The more similar I become to my father, the more I resent him
It was January 2005 and we were celebrating my sister’s birthday in my Upper West Side apartment with my father and his new wife. We were ordering sushi for dinner and as we were discussing who would have salmon or tuna, my father looked over at my sister and me, and with a smirk on his face said, “Natasha can’t have raw fish.”
My sister, never having been pregnant didn’t realize this subtle announcement which bludgeoned me in the stomach and released a ball of heat which slowly spread lava all over my insides. “Why can’t she?” my sister retaliated, insinuating Natasha's sense of taste wasn't developed enough for raw fish.
“Is she pregnant?” I asked my father, rather than directing the question at the possibly gestating woman.

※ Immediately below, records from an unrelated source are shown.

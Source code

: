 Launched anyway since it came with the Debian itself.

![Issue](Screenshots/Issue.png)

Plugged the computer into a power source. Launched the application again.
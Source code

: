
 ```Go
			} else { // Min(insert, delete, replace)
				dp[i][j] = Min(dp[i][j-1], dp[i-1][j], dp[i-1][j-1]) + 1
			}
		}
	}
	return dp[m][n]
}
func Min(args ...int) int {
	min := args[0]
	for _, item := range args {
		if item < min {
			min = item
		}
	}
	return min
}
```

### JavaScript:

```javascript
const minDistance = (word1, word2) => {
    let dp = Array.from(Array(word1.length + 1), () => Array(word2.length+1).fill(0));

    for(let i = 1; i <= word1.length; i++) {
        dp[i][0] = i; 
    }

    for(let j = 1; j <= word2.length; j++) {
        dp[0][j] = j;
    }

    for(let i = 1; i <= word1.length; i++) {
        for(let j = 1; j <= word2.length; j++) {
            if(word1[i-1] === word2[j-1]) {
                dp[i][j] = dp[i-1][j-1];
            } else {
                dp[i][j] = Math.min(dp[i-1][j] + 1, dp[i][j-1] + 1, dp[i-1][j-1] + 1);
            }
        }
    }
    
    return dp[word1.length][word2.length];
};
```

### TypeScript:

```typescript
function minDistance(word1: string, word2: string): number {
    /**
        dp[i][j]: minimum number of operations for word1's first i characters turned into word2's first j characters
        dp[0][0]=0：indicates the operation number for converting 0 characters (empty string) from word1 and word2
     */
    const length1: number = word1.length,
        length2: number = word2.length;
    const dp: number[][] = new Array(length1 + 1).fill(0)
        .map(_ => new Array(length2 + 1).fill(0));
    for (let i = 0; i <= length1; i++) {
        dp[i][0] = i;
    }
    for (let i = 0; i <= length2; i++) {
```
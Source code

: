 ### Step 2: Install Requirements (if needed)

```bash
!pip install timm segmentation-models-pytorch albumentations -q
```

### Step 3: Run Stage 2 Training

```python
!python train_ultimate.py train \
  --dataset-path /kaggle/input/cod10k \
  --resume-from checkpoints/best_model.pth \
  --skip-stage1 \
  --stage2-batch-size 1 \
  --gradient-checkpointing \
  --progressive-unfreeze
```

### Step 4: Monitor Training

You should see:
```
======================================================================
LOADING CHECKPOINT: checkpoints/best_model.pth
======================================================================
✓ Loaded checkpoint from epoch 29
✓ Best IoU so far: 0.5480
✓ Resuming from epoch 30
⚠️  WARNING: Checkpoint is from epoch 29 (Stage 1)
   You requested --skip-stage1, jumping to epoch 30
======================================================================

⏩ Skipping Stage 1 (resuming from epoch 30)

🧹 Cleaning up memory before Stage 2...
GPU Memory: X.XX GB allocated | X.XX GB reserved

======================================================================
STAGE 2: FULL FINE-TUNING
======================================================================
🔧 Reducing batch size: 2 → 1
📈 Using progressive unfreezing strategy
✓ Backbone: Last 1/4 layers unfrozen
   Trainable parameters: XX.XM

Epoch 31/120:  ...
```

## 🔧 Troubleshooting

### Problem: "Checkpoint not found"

“Yes!” My father beamed, proud of his 57-year-old sperm. Within minutes, they were gushing over how easy they had gotten pregnant: “One shot! I’ve still got it!” My dad said, invisibly flexing his dick.
My sister and I stared at one another, widening our eyes. The hot feeling was rising up, taking over me. As if split from the same gene, my sister says, “I’m so hot right now. Can you turn down the heat?” I began to pull my tights off under my jeans.
I was grossly immature then and I’m not sure if I evolved much in ten year’s time. Was I behaving no differently than a 5 year old jealous sibling hearing they were getting another baby? Instead of being jealous of a newborn, I am now jealous of a ten year old thrust into this awkward Russian-Jewish immigrant version of Modern Family.
This time around, my dad and I were parents together, only he was behaving as the passive parent. He explained how he went into this adventure with the attitude, “This is her baby. I’m doing this for her and she said she would do all the work! All she wanted from me was my Grade-A sperm. Besides, if I don’t she will leave me and find someone else. She’s still young.”
Natasha fed the baby and changed the baby, and of course my father fell head over heels in love with his first son and I witnessed him transform into a father who behaved nothing like the one who raised me.
My father was the “strong Russian fatherly” type who threatened to “bury my sister and me in the backyard if we ever did drugs.” He drank vodka and drove with us in the backseat. My insensitive father called the teenage me a cow, slapping me in the head with the back of his hand if I blocked the TV. My father made us afraid to tell him if we got hurt because his way of handling a crisis was to find faults and seek blame.
As a father in his sixties, he mellowed. He is a grandpa-dad. He yells at Natasha as she helicopters over Alex at the playground; at ten, she still wipes his ass but he yells at her when Alex doesn’t answer a question properly. If Alex embarrasses my father, he overcompensates by telling me about his minuscule accomplishments as if he is a piano prodigy, a tennis pro, a mathematics whiz!
On one hand, Alex got the kinder, gentler, more forgiving father. Or maybe he just got one who was more apathetic.
Natasha often talks about how much my father gushed about his daughters when he was courting her in Russia. In fact, she says this was one of his golden traits which made her fall in love with him, back when she was a fatherless Ukrainian 19 year old girl and he was a 49 year old American man. Like a peacock with his feathers on display, my father held up pictures of my sister and me, bragging about our all-American successes. I always knew my father loved me, but I also never thought I lived up to his expectations – or to my potential.
He expected so much from me when I was a teenager he made me a bet I would make $100K by the time I was 25 years old. I lost the bet, although I came close, making about $70K (plus shares in a company which would sell for more). Instead by 25, I had gotten my first tattoo and had just gotten back together with my boyfriend after having been caught cheating. My father was disappointed in that too. Not because I had cheated, but because I got caught. Hadn’t he taught me anything?
Every year on Father’s Day, it gets more and more awkward in this multigenerational Hallmark holiday quagmire. I feel like a distant cousin or some relative from another life, who used to have close ties but have long since moved apart, embarking on vastly different trajectories. Sometimes the most painful part isn’t that he isn’t supportive or vocal about his emotions, but his complacency with it all. He has this amazing daughter and world’s greatest grandchildren 30 minutes away, and we see each other only a few times a year. He doesn’t invite us over unless it’s a special occasion.
I know I’m too hard on my dad, but isn’t that the perfect irony? I learned my impossibly high expectations from him. As I’ve gotten older, I resemble him more and more; the wrinkles around my eyes mimicking his, the creases in the forehead, the wide smile, the muscular arms. Beyond that, I have inherited his will power, his inability to forgive, his pridefulness, and his desire to do everything so perfectly no outcome is good enough.
A father-daughter bond can be magical. My father was the first male I’d love, admire, look up to and often emulate. Through my writing project this year, I have dug back into assorted issues of our relationship and the hurtful actions of our history. Even though time and distance tend to heal and dull pain, I found the opposite. I’m angrier now that I am grown and see him without the rose colored glasses daughters wear when they look at their daddies.